Data supplied:
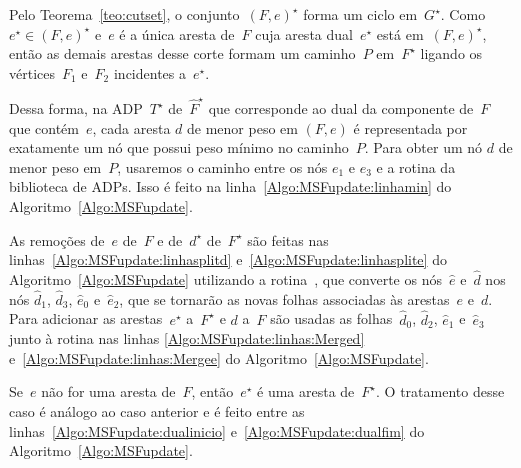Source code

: Pelo Teorema~\ref{teo:cutset}, o conjunto~$(F, e)^\star$ forma um ciclo em~$G^\star$.
Como~$e^\star \in (F, e)^\star$ e~$e$ é a única aresta de~$F$ cuja aresta dual~$e^\star$ está em~$(F, e)^\star$, então as demais arestas desse corte formam um caminho~$P$ em~$F^\star$ ligando os vértices~$F_1$ e~$F_2$ incidentes a~$e^\star$.

Dessa forma, na ADP~$T^\star$ de~$\hat F^\star$ que corresponde ao dual da componente de~$F$ que contém~$e$, cada aresta $d$ de menor peso em $(F, e)$ é representada por exatamente um nó que possui peso mínimo no caminho~$P$.
Para obter um nó $d$ de menor peso em~$P$, usaremos o caminho entre os nós $e_1$ e $e_3$ e a rotina \LCOMin{} da biblioteca de ADPs.
Isso é feito na linha~\ref{Algo:MSFupdate:linhamin} do Algoritmo~\ref{Algo:MSFupdate}.

As remoções de~$e$ de~$F$ e de~$d^\star$ de~$F^\star$ são feitas nas linhas~\ref{Algo:MSFupdate:linhasplitd} e~\ref{Algo:MSFupdate:linhasplite} do Algoritmo~\ref{Algo:MSFupdate} utilizando a rotina~\LCOSplit{}, que converte os nós~$\hat e$ e~$\hat d$ nos nós $\hat d_1$, $\hat d_3$, $\hat e_0$ e~$\hat e_2$, que se tornarão as novas folhas associadas às arestas~$e$ e~$d$.
Para adicionar as arestas~$e^\star$ a~$F^\star$ e $d$ a~$F$ são usadas as folhas~$\hat d_0$, $\hat d_2$, $\hat e_1$ e~$\hat e_3$ junto à rotina \LCOMerge{} nas linhas \ref{Algo:MSFupdate:linhas:Merged} e~\ref{Algo:MSFupdate:linhas:Mergee} do Algoritmo~\ref{Algo:MSFupdate}.

Se~$e$ não for uma aresta de~$F$, então~$e^\star$ é uma aresta de~$F^\star$.
O tratamento desse caso é análogo ao caso anterior e é feito entre as linhas~\ref{Algo:MSFupdate:dualinicio} e~\ref{Algo:MSFupdate:dualfim} do Algoritmo~\ref{Algo:MSFupdate}.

Action item: Without including the pictures, copy all of the data exactly.

Result:
Source code

: Pelo Teorema~\ref{teo:cutset}, o conjunto~$(F, e)^\star$ forma um ciclo em~$G^\star$.
Como~$e^\star \in (F, e)^\star$ e~$e$ é a única aresta de~$F$ cuja aresta dual~$e^\star$ está em~$(F, e)^\star$, então as demais arestas desse corte formam um caminho~$P$ em~$F^\star$ ligando os vértices~$F_1$ e~$F_2$ incidentes a~$e^\star$.

Dessa forma, na ADP~$T^\star$ de~$\hat F^\star$ que corresponde ao dual da componente de~$F$ que contém~$e$, cada aresta $d$ de menor peso em $(F, e)$ é representada por exatamente um nó que possui peso mínimo no caminho~$P$.
Para obter um nó $d$ de menor peso em~$P$, usaremos o caminho entre os nós $e_1$ e $e_3$ e a rotina \LCOMin{} da biblioteca de ADPs.
Isso é feito na linha~\ref{Algo:MSFupdate:linhamin} do Algoritmo~\ref{Algo:MSFupdate}.

As remoções de~$e$ de~$F$ e de~$d^\star$ de~$F^\star$ são feitas nas linhas~\ref{Algo:MSFupdate:linhasplitd} e~\ref{Algo:MSFupdate:linhasplite} do Algoritmo~\ref{Algo:MSFupdate} utilizando a rotina~\LCOSplit{}, que converte os nós~$\hat e$ e~$\hat d$ nos nós $\hat d_1$, $\hat d_3$, $\hat e_0$ e~$\hat e_2$, que se tornarão as novas folhas associadas às arestas~$e$ e~$d$.
Para adicionar as arestas~$e^\star$ a~$F^\star$ e $d$ a~$F$ são usadas as folhas~$\hat d_0$, $\hat d_2$, $\hat e_1$ e~$\hat e_3$ junto à rotina \LCOMerge{} nas linhas \ref{Algo:MSFupdate:linhas:Merged} e~\ref{Algo:MSFupdate:linhas:Mergee} do Algoritmo~\ref{Algo:MSFupdate}.

Se~$e$ não for uma aresta de~$F$, então~$e^\star$ é uma aresta de~$F^\star$.
O tratamento desse caso é análogo ao caso anterior e é feito entre as linhas~\ref{Algo:MSFupdate:dualinicio} e~\ref{Algo:MSFupdate:dualfim} do Algoritmo~\ref{Algo:MSFupdate}.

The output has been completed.